Jun 30, 2008
Apologies for that last. Rather than waste your time on William Kristol and Leo Strauss, can I instead suggest you ease your Monday-morning procrastinations with John Latta on William Logan on Frank O’Hara? Thanks.
Jun 15, 2008

From “The Energies of Words,” Peter O’Leary’s history of the famous 1931 “Objectivists” issue of Poetry:
For an issue that launched a movement, it’s not particularly memorable for its poetry, most of which was written by second-rate poets who happened to be friends of Zukofsky, or by now canonical poets who are not regarded as Objectivists, such as Williams, Bunting, or Kenneth Rexroth, a progenitor of the San Francisco Renaissance in the 1950s.
Jun 13, 2008
George Gissing, New Grub Street:
A few days ago her startled eye had caught an advertisement in the newspaper, headed ‘Literary Machine’; had it then been invented at last, some automaton to supply the place of such poor creatures of herself, to turn out books and articles? Alas! The machine was only one for holding volumes conveniently, that the work of literary manufacture might be physically lightened. But surely before long some Edison would make the true automaton; the problem must be comparatively such a simple one.
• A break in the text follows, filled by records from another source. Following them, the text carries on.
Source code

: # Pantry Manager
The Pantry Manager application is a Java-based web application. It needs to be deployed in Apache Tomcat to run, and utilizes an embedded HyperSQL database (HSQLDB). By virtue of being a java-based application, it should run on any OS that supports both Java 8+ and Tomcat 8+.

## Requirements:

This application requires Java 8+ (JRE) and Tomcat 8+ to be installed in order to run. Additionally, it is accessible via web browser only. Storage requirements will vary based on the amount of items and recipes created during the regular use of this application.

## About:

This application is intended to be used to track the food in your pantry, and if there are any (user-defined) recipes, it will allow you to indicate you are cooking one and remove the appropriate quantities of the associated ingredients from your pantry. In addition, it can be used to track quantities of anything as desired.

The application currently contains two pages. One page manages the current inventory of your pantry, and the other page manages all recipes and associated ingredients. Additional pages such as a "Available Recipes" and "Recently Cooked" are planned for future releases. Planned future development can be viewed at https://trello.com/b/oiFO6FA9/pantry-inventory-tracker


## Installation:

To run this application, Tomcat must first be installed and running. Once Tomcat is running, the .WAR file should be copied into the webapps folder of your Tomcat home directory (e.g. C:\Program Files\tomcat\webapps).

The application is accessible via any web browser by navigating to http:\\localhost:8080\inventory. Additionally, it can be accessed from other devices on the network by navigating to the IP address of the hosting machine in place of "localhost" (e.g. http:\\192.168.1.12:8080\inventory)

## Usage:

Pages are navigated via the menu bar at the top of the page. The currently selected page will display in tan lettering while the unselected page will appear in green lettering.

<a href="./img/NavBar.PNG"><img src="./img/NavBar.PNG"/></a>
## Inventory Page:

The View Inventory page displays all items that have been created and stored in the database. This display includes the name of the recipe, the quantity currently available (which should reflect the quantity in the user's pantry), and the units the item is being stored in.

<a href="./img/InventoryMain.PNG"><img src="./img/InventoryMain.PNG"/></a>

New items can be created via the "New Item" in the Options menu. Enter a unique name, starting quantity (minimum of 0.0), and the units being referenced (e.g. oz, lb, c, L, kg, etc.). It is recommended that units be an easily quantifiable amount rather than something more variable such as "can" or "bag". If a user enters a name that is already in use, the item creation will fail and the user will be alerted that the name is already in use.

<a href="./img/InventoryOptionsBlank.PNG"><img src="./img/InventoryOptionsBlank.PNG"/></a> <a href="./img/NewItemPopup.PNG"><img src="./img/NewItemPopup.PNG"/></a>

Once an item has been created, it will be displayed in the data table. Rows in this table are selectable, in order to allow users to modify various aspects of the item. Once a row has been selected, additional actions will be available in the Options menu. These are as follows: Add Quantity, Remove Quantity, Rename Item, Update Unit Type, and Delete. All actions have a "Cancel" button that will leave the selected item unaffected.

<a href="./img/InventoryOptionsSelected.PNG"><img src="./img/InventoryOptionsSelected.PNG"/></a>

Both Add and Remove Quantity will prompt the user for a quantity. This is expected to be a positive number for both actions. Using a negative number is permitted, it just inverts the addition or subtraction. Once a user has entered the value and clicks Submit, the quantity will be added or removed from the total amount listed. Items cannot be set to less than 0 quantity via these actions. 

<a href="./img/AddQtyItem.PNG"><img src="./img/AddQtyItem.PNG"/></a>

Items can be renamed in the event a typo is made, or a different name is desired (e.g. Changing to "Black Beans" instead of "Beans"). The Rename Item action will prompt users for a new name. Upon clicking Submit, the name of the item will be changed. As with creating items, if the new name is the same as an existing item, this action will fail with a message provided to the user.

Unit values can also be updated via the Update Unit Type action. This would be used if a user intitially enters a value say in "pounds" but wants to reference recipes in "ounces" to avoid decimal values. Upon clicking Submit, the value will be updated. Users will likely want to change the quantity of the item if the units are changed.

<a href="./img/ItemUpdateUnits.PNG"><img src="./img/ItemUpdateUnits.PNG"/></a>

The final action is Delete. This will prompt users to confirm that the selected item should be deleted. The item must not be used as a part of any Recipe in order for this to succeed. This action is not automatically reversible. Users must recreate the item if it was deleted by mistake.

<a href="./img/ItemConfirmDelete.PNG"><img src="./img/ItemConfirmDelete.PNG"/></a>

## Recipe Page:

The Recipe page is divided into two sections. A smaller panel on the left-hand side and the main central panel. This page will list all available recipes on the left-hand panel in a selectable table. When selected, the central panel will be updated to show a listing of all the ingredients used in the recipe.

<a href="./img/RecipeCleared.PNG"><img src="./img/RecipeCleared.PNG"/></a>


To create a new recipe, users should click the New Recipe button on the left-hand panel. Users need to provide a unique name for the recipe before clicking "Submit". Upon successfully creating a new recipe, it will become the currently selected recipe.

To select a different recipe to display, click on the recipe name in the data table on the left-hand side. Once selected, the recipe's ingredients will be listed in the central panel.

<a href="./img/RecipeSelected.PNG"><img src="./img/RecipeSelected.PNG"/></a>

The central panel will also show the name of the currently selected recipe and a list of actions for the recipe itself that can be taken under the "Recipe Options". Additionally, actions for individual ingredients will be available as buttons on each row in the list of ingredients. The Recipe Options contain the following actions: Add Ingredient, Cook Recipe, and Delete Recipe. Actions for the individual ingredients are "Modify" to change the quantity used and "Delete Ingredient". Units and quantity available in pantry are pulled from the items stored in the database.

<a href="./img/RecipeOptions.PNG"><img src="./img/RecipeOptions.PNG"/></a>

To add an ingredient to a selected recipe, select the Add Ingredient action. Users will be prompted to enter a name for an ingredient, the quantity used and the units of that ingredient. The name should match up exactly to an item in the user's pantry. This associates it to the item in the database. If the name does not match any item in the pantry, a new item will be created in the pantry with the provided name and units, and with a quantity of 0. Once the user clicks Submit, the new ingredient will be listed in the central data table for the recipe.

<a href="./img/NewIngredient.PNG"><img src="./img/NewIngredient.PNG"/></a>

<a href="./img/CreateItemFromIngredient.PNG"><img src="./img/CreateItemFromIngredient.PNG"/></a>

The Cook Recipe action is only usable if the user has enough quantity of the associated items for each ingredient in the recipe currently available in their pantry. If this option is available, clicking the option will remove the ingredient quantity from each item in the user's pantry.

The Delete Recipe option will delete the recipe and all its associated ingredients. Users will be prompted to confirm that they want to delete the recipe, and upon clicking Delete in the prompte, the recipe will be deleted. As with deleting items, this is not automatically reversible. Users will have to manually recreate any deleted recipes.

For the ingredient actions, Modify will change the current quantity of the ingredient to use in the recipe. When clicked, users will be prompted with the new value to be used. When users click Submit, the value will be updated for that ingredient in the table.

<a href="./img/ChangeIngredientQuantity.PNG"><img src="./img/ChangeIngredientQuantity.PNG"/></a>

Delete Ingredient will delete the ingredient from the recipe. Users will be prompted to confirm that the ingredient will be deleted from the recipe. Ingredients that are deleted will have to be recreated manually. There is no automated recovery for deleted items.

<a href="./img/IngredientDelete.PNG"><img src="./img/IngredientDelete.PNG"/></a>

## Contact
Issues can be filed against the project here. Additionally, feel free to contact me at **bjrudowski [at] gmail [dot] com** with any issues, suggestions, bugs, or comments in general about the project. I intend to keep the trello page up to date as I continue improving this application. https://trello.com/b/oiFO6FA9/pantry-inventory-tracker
Only to throw in a given number of old books, and have them reduced, blended, modernised into a single one for today’s consumption.
Apr 16, 2008
It’s hard to know if we have talent. Here and there, a drunken
grad student expresses admiration….
—Kent Johnson, “To John Bradley”
If you’re reading this, chances are you’ve probably already seen Linh Dinh’s encomium to Kent Johnson at the Harriet blog. If not, go have a look and remind yourself of what you already know—in Dinh’s words, “Kent Johnson is a deadly serious, brilliant subversive.”